* **Data supplied**

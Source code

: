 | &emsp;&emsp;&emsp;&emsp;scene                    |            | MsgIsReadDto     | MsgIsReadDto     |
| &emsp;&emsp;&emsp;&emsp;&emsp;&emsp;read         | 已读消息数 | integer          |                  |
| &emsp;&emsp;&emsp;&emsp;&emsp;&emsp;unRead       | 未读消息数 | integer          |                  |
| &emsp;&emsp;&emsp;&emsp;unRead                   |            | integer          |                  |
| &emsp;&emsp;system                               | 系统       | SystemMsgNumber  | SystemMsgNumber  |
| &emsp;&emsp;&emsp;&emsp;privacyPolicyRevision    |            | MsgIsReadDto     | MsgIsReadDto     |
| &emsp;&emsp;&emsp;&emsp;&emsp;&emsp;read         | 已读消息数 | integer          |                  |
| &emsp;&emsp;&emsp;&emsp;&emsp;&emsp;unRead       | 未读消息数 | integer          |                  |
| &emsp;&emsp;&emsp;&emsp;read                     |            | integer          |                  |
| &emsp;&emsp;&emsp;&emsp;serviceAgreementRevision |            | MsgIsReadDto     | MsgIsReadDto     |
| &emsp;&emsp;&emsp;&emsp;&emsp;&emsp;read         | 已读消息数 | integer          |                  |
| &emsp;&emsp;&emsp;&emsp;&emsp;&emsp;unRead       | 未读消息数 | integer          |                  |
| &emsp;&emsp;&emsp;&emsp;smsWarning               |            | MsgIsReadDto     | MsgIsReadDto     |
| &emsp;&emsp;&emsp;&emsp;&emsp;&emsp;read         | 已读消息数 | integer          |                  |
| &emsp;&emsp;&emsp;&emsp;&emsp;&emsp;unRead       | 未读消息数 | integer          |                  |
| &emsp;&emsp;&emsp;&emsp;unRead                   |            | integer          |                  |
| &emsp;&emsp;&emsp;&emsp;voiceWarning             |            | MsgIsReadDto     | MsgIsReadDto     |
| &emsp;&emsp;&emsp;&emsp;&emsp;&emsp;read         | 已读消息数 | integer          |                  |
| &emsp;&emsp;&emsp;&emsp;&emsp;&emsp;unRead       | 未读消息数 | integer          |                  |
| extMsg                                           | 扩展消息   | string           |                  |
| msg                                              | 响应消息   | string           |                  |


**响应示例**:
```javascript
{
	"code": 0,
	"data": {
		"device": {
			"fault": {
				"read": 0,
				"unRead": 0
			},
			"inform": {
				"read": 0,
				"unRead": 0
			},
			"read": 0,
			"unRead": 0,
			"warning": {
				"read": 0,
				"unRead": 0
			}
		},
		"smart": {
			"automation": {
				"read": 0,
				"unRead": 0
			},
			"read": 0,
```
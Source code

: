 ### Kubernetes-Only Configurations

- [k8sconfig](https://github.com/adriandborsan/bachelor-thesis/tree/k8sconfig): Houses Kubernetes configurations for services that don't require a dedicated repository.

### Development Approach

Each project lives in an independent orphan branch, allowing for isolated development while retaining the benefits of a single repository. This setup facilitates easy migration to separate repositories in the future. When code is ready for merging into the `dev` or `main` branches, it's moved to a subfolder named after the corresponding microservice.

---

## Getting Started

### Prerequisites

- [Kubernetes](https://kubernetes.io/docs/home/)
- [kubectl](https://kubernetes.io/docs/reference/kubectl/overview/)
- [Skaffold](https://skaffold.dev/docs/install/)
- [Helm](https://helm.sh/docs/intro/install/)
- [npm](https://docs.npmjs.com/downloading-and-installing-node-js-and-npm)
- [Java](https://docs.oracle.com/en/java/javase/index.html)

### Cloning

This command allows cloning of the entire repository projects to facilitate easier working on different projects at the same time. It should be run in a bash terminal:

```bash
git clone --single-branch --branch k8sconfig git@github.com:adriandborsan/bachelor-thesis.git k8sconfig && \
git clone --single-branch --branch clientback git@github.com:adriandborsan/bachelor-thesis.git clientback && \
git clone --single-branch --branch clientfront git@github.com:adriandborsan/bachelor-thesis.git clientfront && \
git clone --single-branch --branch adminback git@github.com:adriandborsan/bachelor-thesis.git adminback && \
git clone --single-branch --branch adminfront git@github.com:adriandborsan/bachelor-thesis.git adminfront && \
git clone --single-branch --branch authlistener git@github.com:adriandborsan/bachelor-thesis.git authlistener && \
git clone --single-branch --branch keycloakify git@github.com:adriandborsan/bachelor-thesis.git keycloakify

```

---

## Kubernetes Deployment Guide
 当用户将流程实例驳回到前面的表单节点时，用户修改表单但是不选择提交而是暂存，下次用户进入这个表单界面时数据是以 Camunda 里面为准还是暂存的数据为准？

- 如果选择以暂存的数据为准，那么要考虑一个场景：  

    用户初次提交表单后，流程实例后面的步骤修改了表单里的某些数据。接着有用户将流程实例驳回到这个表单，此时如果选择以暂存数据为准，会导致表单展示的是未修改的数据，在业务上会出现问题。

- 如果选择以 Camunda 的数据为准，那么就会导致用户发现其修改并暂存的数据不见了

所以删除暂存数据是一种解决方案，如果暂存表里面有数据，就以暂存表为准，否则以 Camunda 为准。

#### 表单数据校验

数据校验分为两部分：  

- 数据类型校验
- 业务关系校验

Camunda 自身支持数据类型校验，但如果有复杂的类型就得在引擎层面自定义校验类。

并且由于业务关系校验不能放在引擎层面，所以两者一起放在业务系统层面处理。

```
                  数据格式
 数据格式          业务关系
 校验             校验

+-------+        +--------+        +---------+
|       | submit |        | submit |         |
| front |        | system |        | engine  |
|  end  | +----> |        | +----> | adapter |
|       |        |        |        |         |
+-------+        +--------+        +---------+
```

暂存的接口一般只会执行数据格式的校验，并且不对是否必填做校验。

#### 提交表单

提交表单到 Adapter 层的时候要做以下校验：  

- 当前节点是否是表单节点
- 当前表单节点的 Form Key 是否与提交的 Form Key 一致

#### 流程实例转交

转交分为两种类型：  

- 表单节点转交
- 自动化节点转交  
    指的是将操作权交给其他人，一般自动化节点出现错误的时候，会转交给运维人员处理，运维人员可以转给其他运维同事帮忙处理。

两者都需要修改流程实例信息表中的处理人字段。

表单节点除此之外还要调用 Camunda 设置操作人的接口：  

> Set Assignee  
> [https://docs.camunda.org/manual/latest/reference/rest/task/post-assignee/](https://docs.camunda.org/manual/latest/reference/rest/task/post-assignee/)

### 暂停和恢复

* **Exercise**
Of the entries listed above, reproduce only the lines starting at the line containing "- [Java](https://docs.oracle.com/en/java/javase/index.html)" and ending at the line containing "- 如果选择以 Camunda 的数据为准，那么就会导致用户发现其修改并暂存的数据不见了". Include both, exactly as they stand.

* **Result**
- [Java](https://docs.oracle.com/en/java/javase/index.html)

### Cloning

This command allows cloning of the entire repository projects to facilitate easier working on different projects at the same time. It should be run in a bash terminal:

```bash
git clone --single-branch --branch k8sconfig git@github.com:adriandborsan/bachelor-thesis.git k8sconfig && \
git clone --single-branch --branch clientback git@github.com:adriandborsan/bachelor-thesis.git clientback && \
git clone --single-branch --branch clientfront git@github.com:adriandborsan/bachelor-thesis.git clientfront && \
git clone --single-branch --branch adminback git@github.com:adriandborsan/bachelor-thesis.git adminback && \
git clone --single-branch --branch adminfront git@github.com:adriandborsan/bachelor-thesis.git adminfront && \
git clone --single-branch --branch authlistener git@github.com:adriandborsan/bachelor-thesis.git authlistener && \
git clone --single-branch --branch keycloakify git@github.com:adriandborsan/bachelor-thesis.git keycloakify

```

---

## Kubernetes Deployment Guide
 当用户将流程实例驳回到前面的表单节点时，用户修改表单但是不选择提交而是暂存，下次用户进入这个表单界面时数据是以 Camunda 里面为准还是暂存的数据为准？

- 如果选择以暂存的数据为准，那么要考虑一个场景：  

    用户初次提交表单后，流程实例后面的步骤修改了表单里的某些数据。接着有用户将流程实例驳回到这个表单，此时如果选择以暂存数据为准，会导致表单展示的是未修改的数据，在业务上会出现问题。

- 如果选择以 Camunda 的数据为准，那么就会导致用户发现其修改并暂存的数据不见了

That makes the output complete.